Lunedì 15 Aprile 2024

Caso Pozzolo: il terzo Dna sulla pistola è di Maverick Morello, figlio del caposcorta di Delmastro

Il giovane aveva già detto di aver maneggiato il mini revolver. “Dopo lo sparo ho preso l’arma appoggiata sul tavolo e l'ho consegnata nella mani di mio papà, perché nessun altro si facesse male”. Non servirà dunque nessuna comparazione del materiale genetico

Emanuele Pozzolo, deputato (Imagoeconomica)

IMAGOECONOMICA

Biella, 17 febbraio 2024 – Nessun mistero sul terzo Dna rilevato sulla pistola di Emanuele Pozzolo, da cui è partito il colpo che alla festa di Capodanno di Rosazza ha ferito Luca Campana, 31 anni, genero del caposcorta del sottosegretario alla Giustizia Andrea Delmastro. Il profilo genetico appartiene infatti a Maverick Morello, figlio del caposcorta, Pablito Morello. Per saperlo non c’è stato bisogno di alcuna comparazione del materiale genetico. Sentito in un secondo momento dagli inquirenti, infatti, Maverick aveva subito dichiarato di aver toccato l’arma. Questo emerge oggi. Si sapeva già che il padre aveva maneggiato il mini revolver, quello che non si sapeva era che la pistola fosse passata anche nelle mani del figlio. 

"C'ero anche io in quella stanza – conferma Morello jr. a La Repubblica –  dopo lo sparo ho preso la pistola appoggiata sul tavolo e l'ho consegnata nella mani di mio papà. Ho preso l'arma dal tavolo perché così nessun altro si sarebbe fatto male. L'ho data a mio papà che l'ha sistemata su una mensola, mettendola in sicurezza”.

Maverick Morello dice di non aver visto chi ha sparato: “In quel momento non stavo guardando. Ho sentito, subito prima, dire la frase: 'Ma allora la pistola è vera?'. Dopo che è successo il fatto ho visto Pozzolo da solo. Era seduto, immobile”.  

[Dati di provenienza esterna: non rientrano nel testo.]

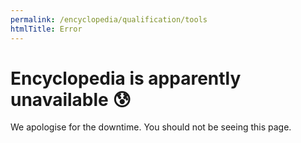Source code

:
 ```yaml
---
permalink: /encyclopedia/qualification/tools
htmlTitle: Error
---
```


# Encyclopedia is apparently unavailable 😰

We apologise for the downtime. You should not be seeing this page.

<div id="reliability-assessment"></div>

<!-- This page is compiled mostly to allow internal links checks. It will be overridden at server level in production. -->
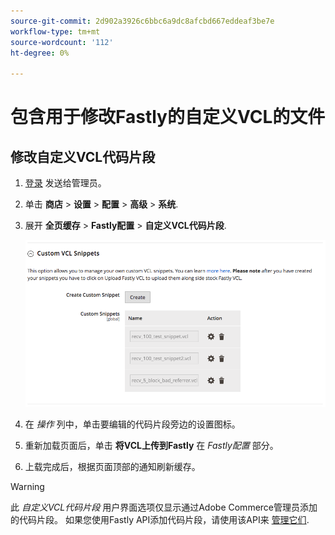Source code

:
```yaml
---
source-git-commit: 2d902a3926c6bbc6a9dc8afcbd667eddeaf3be7e
workflow-type: tm+mt
source-wordcount: '112'
ht-degree: 0%

---
```

# 包含用于修改Fastly的自定义VCL的文件

## 修改自定义VCL代码片段

1. [登录](/help/get-started/onboarding.md#access-your-admin-panel) 发送给管理员。

1. 单击 **商店** > **设置** > **配置** > **高级** > **系统**.

1. 展开 **全页缓存** > **Fastly配置** > **自定义VCL代码片段**.

   ![管理自定义VCL片段](/help/assets/cdn/fastly-manage-snippets.png)

1. 在 _操作_ 列中，单击要编辑的代码片段旁边的设置图标。

1. 重新加载页面后，单击 **将VCL上传到Fastly** 在 _Fastly配置_ 部分。

1. 上载完成后，根据页面顶部的通知刷新缓存。

>[!WARNING]
>
>此 _自定义VCL代码片段_ 用户界面选项仅显示通过Adobe Commerce管理员添加的代码片段。 如果您使用Fastly API添加代码片段，请使用该API来 [管理它们](/help/cloud-guide/cdn/fastly-vcl-custom-snippets.md#manage-custom-vcl-snippets-using-the-api).
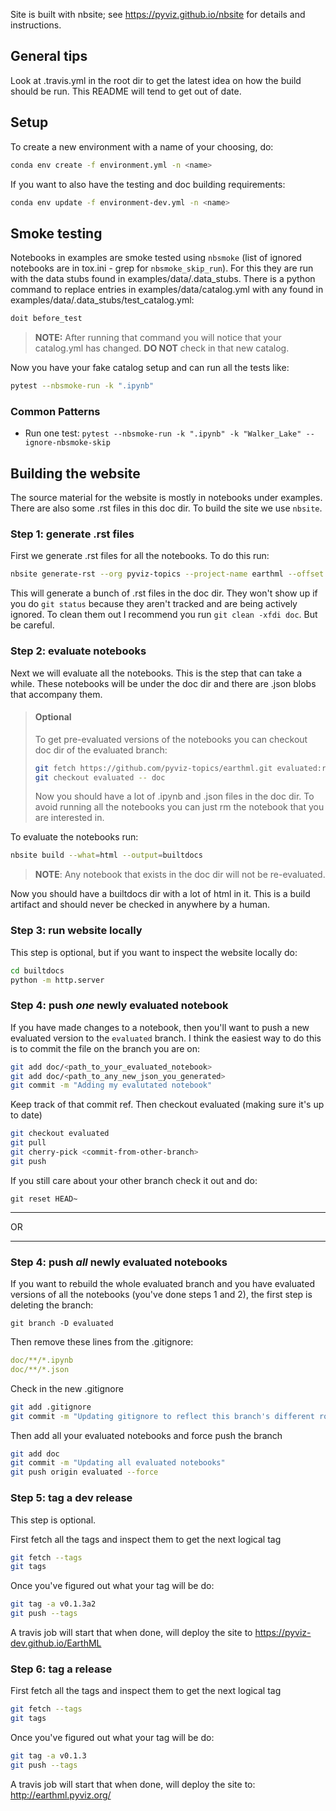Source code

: Site is built with nbsite; see https://pyviz.github.io/nbsite for
details and instructions.

## General tips
Look at .travis.yml in the root dir to get the latest idea on how the
build should be run. This README will tend to get out of date.

## Setup
To create a new environment with a name of your choosing, do:

```bash
conda env create -f environment.yml -n <name>
```

If you want to also have the testing and doc building requirements:

```bash
conda env update -f environment-dev.yml -n <name>
```

## Smoke testing
Notebooks in examples are smoke tested using `nbsmoke` (list of ignored
notebooks are in tox.ini - grep for `nbsmoke_skip_run`). For this they
are run with the data stubs found in examples/data/.data_stubs. There is
a python command to replace entries in examples/data/catalog.yml with any
found in examples/data/.data_stubs/test_catalog.yml:

```bash
doit before_test
```

> **NOTE:** After running that command you will notice that your catalog.yml
> has changed. **DO NOT** check in that new catalog.

Now you have your fake catalog setup and can run all the tests like:

```bash
pytest --nbsmoke-run -k ".ipynb"
```

### Common Patterns

 - Run one test: `pytest --nbsmoke-run -k ".ipynb" -k "Walker_Lake" --ignore-nbsmoke-skip`

## Building the website
The source material for the website is mostly in notebooks under examples.
There are also some .rst files in this doc dir. To build the site we use
`nbsite`.

### Step 1: generate .rst files
First we generate .rst files for all the notebooks. To do this run:

```bash
nbsite generate-rst --org pyviz-topics --project-name earthml --offset 1 --nblink=top
```

This will generate a bunch of .rst files in the doc dir. They won't show up if
you do `git status` because they aren't tracked and are being actively ignored.
To clean them out I recommend you run `git clean -xfdi doc`. But be careful.

### Step 2: evaluate notebooks
Next we will evaluate all the notebooks. This is the step that can take a while.
These notebooks will be under the doc dir and there are .json blobs that accompany them.

> #### Optional
> To get pre-evaluated versions of the notebooks you can checkout doc dir of the
> evaluated branch:
>
> ```bash
> git fetch https://github.com/pyviz-topics/earthml.git evaluated:refs/remotes/evaluated
> git checkout evaluated -- doc
> ```
>
> Now you should have a lot of .ipynb and .json files in the doc dir. To avoid running
> all the notebooks you can just rm the notebook that you are interested in.

To evaluate the notebooks run:

```bash
nbsite build --what=html --output=builtdocs
```

> **NOTE**: Any notebook that exists in the doc dir will not be re-evaluated.

Now you should have a builtdocs dir with a lot of html in it. This is a
build artifact and should never be checked in anywhere by a human.

### Step 3: run website locally

This step is optional, but if you want to inspect the website locally do:

```bash
cd builtdocs
python -m http.server
```

### Step 4: push *one* newly evaluated notebook

If you have made changes to a notebook, then you'll want to push a new evaluated
version to the `evaluated` branch. I think the easiest way to do this is to commit
the file on the branch you are on:

```bash
git add doc/<path_to_your_evaluated_notebook>
git add doc/<path_to_any_new_json_you_generated>
git commit -m "Adding my evalutated notebook"
```

Keep track of that commit ref. Then checkout evaluated (making sure it's up to date)

```bash
git checkout evaluated
git pull
git cherry-pick <commit-from-other-branch>
git push
```

If you still care about your other branch check it out and do:

```
git reset HEAD~
```

---

OR

---

### Step 4: push *all* newly evaluated notebooks

If you want to rebuild the whole evaluated branch and you have evaluated versions
of all the notebooks (you've done steps 1 and 2), the first step is deleting
the branch:

```
git branch -D evaluated
```

Then remove these lines from the .gitignore:

```yml
doc/**/*.ipynb
doc/**/*.json
```

Check in the new .gitignore

```bash
git add .gitignore
git commit -m "Updating gitignore to reflect this branch's different role"
```

Then add all your evaluated notebooks and force push the branch

```bash
git add doc
git commit -m "Updating all evaluated notebooks"
git push origin evaluated --force
```

### Step 5: tag a dev release

This step is optional.

First fetch all the tags and inspect them to get the next logical tag

```bash
git fetch --tags
git tags
```

Once you've figured out what your tag will be do:

```bash
git tag -a v0.1.3a2
git push --tags
```

A travis job will start that when done, will deploy the site to
https://pyviz-dev.github.io/EarthML

### Step 6: tag a release

First fetch all the tags and inspect them to get the next logical tag

```bash
git fetch --tags
git tags
```

Once you've figured out what your tag will be do:

```bash
git tag -a v0.1.3
git push --tags
```

A travis job will start that when done, will deploy the site to:
http://earthml.pyviz.org/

Ricapitolando sulla pistola c’è il Dna del proprietario dell’arma, il deputato di Fratelli d’Italia (ora sospeso dal partito) Emanuele Pozzolo –  che quella sera era passato a salutare il sottosegretario alla festa organizzata dalla sorella di Delmastro, sindaca di Rosazza –  il Dna del caposcorta di Delmastro e quello del figlio. Ad aprire il fuoco, anche se involontariamente, deve essere stato uno dei tre. Pozzolo, risultato positivo al test dello stub che ha mostrato “tracce significative di polvere da sparo”, ha dichiarato però più volte che non è stato lui.

Per risolvere il giallo ora si attendono le analisi balistiche ordinate dalla procura di Biella. Che tuttavia potrebbero anche non essere decisive. Al momento l’unico indagato sarebbe Pozzolo: le ipotesi di reato a suo carico sono lesioni colpose, accensioni pericolose, omessa custodia della pistola e porto illegale di arma da fuoco in luogo pubblico o aperto al pubblico. Il mini revolver risultava infatti registrato come arma da collezione.